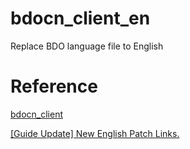 # bdocn_client_en
Replace BDO language file to English

# Reference
[bdocn_client](https://github.com/BDO-CnHope/bdocn_client)

[[Guide Update] New English Patch Links.](https://www.reddit.com/r/blackdesertonline/comments/lrid4g/guide_update_new_english_patch_links/?sort=new)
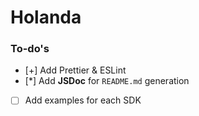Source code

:# Holanda

### To-do's

- [+] Add Prettier & ESLint
- [*] Add **JSDoc** for `README.md` generation
- [ ] Add examples for each SDK
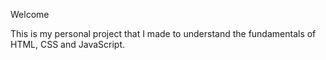 <p>Welcome<br>

This is my personal project that I made to understand the fundamentals of HTML, CSS and JavaScript.
</p>

<img align="center" scr="https://drive.google.com/file/d/1JwuJ0Tj-_UEwcjjrtYv5HgWqFC4Z2MID/view?usp=drive_link">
===
EXERCISE INSTRUCTIONS
The line containing "Source code" and each line after it through the end of the listing above are to be written out exactly, without the pictures.

ANSWER SPACE
Source code

:# Holanda

### To-do's

- [+] Add Prettier & ESLint
- [*] Add **JSDoc** for `README.md` generation
- [ ] Add examples for each SDK
 <p>Welcome<br>

This is my personal project that I made to understand the fundamentals of HTML, CSS and JavaScript.
</p>

<img align="center" scr="https://drive.google.com/file/d/1JwuJ0Tj-_UEwcjjrtYv5HgWqFC4Z2MID/view?usp=drive_link">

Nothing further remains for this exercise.